All of lore.kernel.org
 help / color / mirror / Atom feed
From: Fam Zheng <famz@redhat.com>
To: qemu-devel@nongnu.org
Cc: Peter Maydell <peter.maydell@linaro.org>, famz@redhat.com
Subject: [Qemu-devel] [PULL 09/11] block: Use bdrv_coroutine_enter to start I/O coroutines
Date: Tue, 11 Apr 2017 20:26:30 +0800	[thread overview]
Message-ID: <20170411122632.14050-10-famz@redhat.com> (raw)
In-Reply-To: <20170411122632.14050-1-famz@redhat.com>

BDRV_POLL_WHILE waits for the started I/O by releasing bs's ctx then polling
the main context, which relies on the yielded coroutine continuing on bs->ctx
before notifying qemu_aio_context with bdrv_wakeup().

Thus, using qemu_coroutine_enter to start I/O is wrong because if the coroutine
is entered from main loop, co->ctx will be qemu_aio_context, as a result of the
"release, poll, acquire" loop of BDRV_POLL_WHILE, race conditions happen when
both main thread and the iothread access the same BDS:

  main loop                                iothread
-----------------------------------------------------------------------
  blockdev_snapshot
    aio_context_acquire(bs->ctx)
                                           virtio_scsi_data_plane_handle_cmd
    bdrv_drained_begin(bs->ctx)
    bdrv_flush(bs)
      bdrv_co_flush(bs)                      aio_context_acquire(bs->ctx).enter
        ...
        qemu_coroutine_yield(co)
      BDRV_POLL_WHILE()
        aio_context_release(bs->ctx)
                                             aio_context_acquire(bs->ctx).return
                                               ...
                                                 aio_co_wake(co)
        aio_poll(qemu_aio_context)               ...
          co_schedule_bh_cb()                    ...
            qemu_coroutine_enter(co)             ...

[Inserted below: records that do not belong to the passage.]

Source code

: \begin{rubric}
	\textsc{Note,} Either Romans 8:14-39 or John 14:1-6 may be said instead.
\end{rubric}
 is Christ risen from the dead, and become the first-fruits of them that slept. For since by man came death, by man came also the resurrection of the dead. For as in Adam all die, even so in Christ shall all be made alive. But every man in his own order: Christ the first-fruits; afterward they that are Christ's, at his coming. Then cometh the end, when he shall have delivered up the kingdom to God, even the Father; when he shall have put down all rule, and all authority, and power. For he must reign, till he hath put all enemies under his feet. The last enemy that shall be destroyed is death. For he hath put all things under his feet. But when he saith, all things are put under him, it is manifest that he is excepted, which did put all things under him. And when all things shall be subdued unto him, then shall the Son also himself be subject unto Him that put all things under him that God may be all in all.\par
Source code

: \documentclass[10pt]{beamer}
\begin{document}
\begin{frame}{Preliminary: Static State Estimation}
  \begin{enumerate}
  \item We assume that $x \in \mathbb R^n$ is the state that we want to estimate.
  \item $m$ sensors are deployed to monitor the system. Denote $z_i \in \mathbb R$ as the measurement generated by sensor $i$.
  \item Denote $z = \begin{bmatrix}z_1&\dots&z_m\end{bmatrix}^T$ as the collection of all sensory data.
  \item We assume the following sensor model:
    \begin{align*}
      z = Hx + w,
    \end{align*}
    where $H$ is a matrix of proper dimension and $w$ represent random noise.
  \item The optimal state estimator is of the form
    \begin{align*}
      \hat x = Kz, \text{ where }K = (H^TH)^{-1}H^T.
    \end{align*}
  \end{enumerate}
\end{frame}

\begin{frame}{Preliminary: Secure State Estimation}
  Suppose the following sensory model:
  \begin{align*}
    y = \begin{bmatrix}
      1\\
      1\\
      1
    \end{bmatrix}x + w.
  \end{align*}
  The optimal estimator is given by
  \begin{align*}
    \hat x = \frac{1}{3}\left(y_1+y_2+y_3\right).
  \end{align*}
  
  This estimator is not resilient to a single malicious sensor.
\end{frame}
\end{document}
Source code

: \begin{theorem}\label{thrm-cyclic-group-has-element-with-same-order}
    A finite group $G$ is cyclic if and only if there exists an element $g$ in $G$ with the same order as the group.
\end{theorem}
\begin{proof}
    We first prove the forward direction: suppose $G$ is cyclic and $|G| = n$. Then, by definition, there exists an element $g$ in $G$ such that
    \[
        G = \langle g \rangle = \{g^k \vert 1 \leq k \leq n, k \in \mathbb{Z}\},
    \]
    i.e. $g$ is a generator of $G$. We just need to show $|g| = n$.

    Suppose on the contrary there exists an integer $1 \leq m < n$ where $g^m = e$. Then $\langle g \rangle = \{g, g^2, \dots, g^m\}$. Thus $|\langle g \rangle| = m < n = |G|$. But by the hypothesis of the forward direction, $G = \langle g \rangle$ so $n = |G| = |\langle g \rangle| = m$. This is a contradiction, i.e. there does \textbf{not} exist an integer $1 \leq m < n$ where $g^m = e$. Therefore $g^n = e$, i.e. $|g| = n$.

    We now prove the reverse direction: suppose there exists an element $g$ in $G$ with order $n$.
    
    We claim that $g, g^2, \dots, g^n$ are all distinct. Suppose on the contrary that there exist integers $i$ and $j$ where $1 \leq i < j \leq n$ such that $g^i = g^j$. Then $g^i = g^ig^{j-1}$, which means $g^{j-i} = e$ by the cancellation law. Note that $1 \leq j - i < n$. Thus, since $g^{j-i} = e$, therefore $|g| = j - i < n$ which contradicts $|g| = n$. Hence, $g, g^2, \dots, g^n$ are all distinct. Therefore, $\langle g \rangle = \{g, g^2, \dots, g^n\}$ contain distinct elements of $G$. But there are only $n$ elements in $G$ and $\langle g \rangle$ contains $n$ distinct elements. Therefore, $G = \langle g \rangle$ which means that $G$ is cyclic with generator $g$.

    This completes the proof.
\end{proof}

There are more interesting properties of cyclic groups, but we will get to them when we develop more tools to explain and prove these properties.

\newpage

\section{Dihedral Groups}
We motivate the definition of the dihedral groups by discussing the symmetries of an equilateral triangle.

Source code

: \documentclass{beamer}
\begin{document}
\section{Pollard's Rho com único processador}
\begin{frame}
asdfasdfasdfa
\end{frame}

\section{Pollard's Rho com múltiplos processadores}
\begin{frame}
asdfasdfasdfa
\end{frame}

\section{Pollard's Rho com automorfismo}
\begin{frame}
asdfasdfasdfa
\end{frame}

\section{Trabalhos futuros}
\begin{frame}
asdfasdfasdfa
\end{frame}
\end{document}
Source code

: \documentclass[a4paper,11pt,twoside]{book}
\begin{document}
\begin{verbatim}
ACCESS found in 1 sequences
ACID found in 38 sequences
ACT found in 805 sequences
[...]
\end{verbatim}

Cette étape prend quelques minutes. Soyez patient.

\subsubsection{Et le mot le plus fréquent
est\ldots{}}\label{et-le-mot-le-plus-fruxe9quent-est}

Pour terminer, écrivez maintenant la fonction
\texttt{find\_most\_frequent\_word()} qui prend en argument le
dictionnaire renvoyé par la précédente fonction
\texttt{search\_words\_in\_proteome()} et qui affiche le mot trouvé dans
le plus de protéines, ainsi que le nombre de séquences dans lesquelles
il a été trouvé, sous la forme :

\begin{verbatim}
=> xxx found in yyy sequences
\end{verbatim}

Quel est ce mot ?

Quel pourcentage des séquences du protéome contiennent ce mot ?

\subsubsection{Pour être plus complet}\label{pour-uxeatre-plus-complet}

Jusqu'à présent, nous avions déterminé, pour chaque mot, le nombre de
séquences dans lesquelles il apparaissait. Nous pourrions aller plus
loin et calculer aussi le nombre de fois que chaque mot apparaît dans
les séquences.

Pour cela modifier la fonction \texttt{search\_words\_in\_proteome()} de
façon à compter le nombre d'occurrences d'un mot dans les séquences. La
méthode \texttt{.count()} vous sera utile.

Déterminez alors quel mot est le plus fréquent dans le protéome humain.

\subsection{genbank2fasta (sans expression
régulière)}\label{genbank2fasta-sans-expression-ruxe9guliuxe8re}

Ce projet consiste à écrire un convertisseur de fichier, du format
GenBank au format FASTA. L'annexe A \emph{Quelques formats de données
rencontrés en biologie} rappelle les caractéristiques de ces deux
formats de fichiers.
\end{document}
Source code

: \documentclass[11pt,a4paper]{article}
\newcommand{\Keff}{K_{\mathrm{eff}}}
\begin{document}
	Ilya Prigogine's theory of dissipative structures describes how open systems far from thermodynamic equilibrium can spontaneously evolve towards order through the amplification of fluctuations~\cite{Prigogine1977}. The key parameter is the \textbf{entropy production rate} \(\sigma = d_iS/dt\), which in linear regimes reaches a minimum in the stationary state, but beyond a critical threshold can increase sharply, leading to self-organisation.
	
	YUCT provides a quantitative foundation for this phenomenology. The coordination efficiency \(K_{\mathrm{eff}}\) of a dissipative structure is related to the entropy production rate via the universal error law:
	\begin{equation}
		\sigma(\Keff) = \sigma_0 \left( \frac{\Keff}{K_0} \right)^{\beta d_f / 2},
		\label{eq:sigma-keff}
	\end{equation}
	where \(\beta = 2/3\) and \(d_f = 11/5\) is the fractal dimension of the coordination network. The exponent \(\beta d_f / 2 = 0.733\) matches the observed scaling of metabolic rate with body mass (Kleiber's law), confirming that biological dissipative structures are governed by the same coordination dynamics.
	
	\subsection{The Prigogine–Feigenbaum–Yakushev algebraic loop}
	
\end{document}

              /* (A) bdrv_co_flush(bs)           /* (B) I/O on bs */
                      continues... */
                                             aio_context_release(bs->ctx)
        aio_context_acquire(bs->ctx)

Note that in above case, bdrv_drained_begin() doesn't do the "release,
poll, acquire" in BDRV_POLL_WHILE, because bs->in_flight == 0.

Fix this by using bdrv_coroutine_enter and enter coroutine in the right
context.

iotests 109 output is updated because the coroutine reenter flow during
mirror job complete is different (now through co_queue_wakeup, instead
of the unconditional qemu_coroutine_switch before), making the end job
len different.

Signed-off-by: Fam Zheng <famz@redhat.com>
Acked-by: Stefan Hajnoczi <stefanha@redhat.com>
Reviewed-by: Kevin Wolf <kwolf@redhat.com>
---
 block/block-backend.c      |  4 ++--
 block/io.c                 | 14 +++++++-------
 tests/qemu-iotests/109.out | 10 +++++-----
 3 files changed, 14 insertions(+), 14 deletions(-)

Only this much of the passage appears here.